Implementation:Speechbrain Speechbrain CVSS Extract Code
| Knowledge Sources | |
|---|---|
| Domains | Speech_Translation, Feature_Extraction |
| Last Updated | 2026-02-09 00:00 GMT |
Overview
Concrete tool for extracting discrete speech units from audio using HuBERT and K-means clustering provided by the SpeechBrain library.
Description
This script applies K-means clustering over acoustic features extracted from a HuBERT encoder to produce discrete speech unit codes for training a speech-to-unit translation model. The pipeline works as follows: (1) a pretrained HuBERT model (Wav2Vec2) extracts continuous features from a specified hidden layer, (2) a pre-fitted K-means model quantizes those features into discrete cluster indices (speech codes), and (3) the resulting code sequences are stored alongside the original dataset metadata in JSON files. The script supports skipping previously completed extractions by checking saved configuration against the current run. It processes train, valid, valid_small, and test splits of the CVSS (Common Voice Speech-to-Speech) dataset. The K-means checkpoint can be automatically downloaded from HuggingFace Hub if not found locally.
Usage
Called as part of the CVSS S2ST (Speech-to-Speech Translation) recipe pipeline to prepare discrete speech unit targets for HiFi-GAN vocoder training.

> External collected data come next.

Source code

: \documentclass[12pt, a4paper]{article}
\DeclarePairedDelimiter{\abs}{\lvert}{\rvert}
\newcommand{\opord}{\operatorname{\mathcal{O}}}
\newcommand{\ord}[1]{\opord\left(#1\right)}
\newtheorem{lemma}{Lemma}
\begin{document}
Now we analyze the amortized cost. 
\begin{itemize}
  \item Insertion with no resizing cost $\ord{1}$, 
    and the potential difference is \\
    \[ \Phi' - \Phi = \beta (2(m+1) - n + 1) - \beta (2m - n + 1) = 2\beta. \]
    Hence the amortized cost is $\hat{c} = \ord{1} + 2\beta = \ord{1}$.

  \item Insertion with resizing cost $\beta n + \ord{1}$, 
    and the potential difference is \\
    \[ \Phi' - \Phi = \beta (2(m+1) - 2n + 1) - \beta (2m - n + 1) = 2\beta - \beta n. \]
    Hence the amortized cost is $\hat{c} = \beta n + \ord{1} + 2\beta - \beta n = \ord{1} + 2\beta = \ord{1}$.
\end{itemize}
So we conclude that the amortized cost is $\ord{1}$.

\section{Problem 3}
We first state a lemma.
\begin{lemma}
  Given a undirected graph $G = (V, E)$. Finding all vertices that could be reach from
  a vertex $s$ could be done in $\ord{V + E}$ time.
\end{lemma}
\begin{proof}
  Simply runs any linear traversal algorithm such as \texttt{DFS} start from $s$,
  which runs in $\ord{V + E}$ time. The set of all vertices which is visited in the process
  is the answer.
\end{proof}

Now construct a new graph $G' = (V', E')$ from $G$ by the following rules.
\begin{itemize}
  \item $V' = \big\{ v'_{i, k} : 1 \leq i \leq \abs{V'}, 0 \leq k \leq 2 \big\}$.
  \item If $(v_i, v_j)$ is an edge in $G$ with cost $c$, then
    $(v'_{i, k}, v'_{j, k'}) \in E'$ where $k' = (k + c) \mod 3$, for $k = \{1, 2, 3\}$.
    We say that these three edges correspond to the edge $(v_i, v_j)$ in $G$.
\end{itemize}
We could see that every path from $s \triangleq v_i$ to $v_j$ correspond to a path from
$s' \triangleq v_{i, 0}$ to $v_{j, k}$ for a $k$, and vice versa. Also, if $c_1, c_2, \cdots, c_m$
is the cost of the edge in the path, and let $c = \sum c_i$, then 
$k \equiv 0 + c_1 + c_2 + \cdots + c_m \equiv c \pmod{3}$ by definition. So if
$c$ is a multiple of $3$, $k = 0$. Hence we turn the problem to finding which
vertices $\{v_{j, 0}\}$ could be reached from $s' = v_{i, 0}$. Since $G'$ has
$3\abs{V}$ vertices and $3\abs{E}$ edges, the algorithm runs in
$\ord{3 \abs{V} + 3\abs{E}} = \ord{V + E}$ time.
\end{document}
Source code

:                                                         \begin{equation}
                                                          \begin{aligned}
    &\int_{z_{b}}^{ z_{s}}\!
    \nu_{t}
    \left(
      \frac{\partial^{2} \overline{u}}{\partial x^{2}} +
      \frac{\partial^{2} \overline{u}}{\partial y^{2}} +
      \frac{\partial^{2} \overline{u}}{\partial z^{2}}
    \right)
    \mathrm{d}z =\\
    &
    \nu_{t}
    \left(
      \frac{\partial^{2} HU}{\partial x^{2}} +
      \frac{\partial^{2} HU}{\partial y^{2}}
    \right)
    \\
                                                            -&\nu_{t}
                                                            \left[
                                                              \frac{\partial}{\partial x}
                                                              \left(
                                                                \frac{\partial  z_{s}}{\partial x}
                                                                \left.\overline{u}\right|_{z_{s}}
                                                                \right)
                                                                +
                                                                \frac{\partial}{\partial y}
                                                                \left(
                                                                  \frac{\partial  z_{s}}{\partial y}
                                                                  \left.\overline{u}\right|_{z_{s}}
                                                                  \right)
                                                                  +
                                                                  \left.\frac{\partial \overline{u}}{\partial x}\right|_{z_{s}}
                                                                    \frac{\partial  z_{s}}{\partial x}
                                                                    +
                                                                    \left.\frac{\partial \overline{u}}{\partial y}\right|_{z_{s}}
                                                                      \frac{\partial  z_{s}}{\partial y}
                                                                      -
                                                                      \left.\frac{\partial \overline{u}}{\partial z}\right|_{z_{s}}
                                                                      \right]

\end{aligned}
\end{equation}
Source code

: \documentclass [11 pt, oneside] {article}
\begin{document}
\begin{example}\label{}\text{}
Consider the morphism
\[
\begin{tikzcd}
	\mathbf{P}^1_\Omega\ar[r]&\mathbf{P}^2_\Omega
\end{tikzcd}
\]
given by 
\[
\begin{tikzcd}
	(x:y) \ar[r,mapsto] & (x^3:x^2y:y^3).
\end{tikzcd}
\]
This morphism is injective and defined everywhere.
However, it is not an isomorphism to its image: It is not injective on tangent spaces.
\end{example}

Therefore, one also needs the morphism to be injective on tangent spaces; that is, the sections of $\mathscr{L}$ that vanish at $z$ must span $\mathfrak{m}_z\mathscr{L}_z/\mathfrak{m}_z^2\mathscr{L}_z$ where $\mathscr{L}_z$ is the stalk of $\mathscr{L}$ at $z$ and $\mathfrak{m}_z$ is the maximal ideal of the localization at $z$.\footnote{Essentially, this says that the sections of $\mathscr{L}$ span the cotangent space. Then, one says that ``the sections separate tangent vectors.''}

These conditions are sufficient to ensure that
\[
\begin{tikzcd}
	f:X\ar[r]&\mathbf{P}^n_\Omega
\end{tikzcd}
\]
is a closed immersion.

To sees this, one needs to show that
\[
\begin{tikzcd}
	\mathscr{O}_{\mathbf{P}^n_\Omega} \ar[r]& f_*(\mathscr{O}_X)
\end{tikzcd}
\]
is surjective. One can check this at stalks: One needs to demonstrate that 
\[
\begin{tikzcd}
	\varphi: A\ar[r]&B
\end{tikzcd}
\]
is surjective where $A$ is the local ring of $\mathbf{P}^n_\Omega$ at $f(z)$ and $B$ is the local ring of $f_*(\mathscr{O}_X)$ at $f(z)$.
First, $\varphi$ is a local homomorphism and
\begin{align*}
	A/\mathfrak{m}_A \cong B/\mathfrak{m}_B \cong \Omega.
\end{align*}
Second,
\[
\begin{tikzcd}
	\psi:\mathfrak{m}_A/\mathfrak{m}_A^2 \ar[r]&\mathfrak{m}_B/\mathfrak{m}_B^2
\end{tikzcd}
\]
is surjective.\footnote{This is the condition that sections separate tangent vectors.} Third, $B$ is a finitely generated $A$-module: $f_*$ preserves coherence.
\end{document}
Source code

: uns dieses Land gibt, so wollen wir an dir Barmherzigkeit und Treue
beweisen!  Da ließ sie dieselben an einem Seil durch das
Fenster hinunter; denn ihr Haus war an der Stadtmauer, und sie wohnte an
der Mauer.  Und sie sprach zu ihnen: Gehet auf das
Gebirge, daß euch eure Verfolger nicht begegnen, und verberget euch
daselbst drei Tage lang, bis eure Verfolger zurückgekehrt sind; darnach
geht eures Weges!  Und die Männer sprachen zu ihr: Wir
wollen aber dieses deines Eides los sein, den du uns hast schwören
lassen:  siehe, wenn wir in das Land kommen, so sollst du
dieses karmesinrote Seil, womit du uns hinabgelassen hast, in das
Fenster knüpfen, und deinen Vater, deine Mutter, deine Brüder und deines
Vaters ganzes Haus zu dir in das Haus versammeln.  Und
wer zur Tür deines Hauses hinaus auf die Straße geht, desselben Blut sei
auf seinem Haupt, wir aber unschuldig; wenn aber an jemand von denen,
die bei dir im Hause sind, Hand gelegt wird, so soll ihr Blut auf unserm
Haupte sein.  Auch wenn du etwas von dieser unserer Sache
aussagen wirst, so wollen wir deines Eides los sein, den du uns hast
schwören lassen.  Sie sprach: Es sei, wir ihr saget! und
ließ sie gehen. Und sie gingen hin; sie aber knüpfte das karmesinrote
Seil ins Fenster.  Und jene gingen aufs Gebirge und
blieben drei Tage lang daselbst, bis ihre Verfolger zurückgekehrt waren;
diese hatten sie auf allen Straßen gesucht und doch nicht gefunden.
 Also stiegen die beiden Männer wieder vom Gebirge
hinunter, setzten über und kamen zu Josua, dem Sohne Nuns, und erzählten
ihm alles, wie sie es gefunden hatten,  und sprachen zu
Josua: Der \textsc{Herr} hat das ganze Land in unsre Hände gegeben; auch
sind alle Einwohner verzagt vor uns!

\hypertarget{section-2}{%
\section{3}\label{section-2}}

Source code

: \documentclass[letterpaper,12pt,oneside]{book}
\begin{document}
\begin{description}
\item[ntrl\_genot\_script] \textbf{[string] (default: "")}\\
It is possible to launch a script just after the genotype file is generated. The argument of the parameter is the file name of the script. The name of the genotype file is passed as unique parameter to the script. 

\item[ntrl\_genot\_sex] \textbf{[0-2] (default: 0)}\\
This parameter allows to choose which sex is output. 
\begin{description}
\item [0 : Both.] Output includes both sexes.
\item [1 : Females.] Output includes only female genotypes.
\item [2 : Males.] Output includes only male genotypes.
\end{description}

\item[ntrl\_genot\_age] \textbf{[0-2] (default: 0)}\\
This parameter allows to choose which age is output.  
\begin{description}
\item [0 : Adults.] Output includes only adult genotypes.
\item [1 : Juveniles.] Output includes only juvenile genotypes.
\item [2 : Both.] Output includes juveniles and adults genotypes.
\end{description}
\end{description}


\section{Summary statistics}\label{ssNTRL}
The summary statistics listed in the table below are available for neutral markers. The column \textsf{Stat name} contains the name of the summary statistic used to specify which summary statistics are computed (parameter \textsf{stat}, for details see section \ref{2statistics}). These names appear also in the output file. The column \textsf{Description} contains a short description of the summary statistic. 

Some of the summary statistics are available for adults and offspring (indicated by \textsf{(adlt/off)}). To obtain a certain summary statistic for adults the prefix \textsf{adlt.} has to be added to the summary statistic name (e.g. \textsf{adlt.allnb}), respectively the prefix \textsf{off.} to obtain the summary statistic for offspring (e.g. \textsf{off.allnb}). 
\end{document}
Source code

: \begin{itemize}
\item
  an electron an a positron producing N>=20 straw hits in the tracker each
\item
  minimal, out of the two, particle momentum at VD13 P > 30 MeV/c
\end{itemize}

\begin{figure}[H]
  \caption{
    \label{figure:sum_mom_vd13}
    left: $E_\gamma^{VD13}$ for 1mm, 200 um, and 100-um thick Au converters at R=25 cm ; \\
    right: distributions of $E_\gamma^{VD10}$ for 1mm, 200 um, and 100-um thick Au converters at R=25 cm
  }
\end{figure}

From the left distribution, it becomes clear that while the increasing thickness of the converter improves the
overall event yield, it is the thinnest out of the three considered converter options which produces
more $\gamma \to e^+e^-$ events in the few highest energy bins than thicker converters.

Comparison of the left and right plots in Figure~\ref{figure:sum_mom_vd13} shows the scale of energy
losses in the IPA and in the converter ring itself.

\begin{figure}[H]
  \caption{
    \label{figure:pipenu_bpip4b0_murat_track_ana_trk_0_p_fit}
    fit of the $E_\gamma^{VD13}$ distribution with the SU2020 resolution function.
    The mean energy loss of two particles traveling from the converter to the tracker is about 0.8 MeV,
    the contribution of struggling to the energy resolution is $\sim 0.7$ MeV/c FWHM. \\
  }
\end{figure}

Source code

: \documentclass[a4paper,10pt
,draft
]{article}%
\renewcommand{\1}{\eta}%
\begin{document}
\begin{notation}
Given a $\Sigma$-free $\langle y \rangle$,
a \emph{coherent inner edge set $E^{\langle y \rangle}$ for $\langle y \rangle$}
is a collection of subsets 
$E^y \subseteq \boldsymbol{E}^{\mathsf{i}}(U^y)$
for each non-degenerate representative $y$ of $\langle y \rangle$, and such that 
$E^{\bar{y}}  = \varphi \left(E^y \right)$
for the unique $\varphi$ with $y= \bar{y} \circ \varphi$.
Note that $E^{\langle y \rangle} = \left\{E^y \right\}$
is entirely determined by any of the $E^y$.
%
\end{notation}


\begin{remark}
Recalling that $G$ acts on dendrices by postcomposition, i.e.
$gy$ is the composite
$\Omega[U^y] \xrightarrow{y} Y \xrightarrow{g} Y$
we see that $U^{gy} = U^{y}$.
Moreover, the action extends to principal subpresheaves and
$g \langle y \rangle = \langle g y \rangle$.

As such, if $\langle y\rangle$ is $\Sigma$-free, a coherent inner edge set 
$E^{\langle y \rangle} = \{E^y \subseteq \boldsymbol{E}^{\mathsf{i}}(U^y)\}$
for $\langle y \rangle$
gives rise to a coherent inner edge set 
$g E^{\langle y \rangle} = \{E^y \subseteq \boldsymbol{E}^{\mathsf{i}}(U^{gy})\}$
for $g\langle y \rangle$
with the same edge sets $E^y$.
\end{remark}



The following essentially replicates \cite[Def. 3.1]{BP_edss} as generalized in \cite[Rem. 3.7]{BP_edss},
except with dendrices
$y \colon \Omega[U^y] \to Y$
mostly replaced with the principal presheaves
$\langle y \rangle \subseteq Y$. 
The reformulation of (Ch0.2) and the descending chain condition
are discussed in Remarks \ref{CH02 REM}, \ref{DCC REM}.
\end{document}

Typically invoked programmatically from a training script rather than directly from the command line.
Code Reference
Source Location
- Repository: SpeechBrain
- File: recipes/CVSS/S2ST/extract_code.py
Signature
def setup_logger():
"""Set up a logger with a log format and logging level."""
...
def get_device(use_cuda):
"""Determine and return the appropriate device for computation."""
...
def np_array(tensor):
"""Convert a Pytorch tensor to a Numpy array."""
...
def skip(splits, save_folder, conf):
"""Detects if the code extraction has been already done."""
...
def extract_cvss(
data_folder,
splits,
kmeans_folder,
encoder,
layer,
save_folder,
sample_rate=16000,
skip_extract=False,
):
"""Extract speech units for HiFi-GAN training on the CVSS datasets."""
...
Import
from recipes.CVSS.S2ST.extract_code import extract_cvss
I/O Contract
Inputs
| Name | Type | Required | Description |
|---|---|---|---|
| data_folder | str | Yes | Path to the original CVSS dataset |
| splits | list[str] | Yes | List of splits to prepare (e.g., ["train", "valid", "test"]) |
| kmeans_folder | str | Yes | Path to folder with K-means model checkpoint (kmeans.ckpt) |
| encoder | str | Yes | URL or identifier for the HuBERT feature extractor model |
| layer | int | Yes | Hidden layer from which features are extracted |
| save_folder | str | Yes | Path where extracted speech unit codes are stored |
| sample_rate | int | No | Audio sample rate (default: 16000) |
| skip_extract | bool | No | If True, skip extraction entirely (default: False) |
Outputs
| Name | Type | Description |
|---|---|---|
| train.json | JSON file | Metadata with speech codes for training split |
| valid.json | JSON file | Metadata with speech codes for validation split |
| test.json | JSON file | Metadata with speech codes for test split |
| codes/ | directory | Directory containing per-utterance discrete code files |
Usage Examples
from recipes.CVSS.S2ST.extract_code import extract_cvss
extract_cvss(
data_folder="data/CVSS/",
splits=["train", "valid", "test"],
kmeans_folder="./Quantization/results/kmeans/4321/save",
encoder="facebook/hubert-base-ls960",
layer=6,
save_folder="save/",
)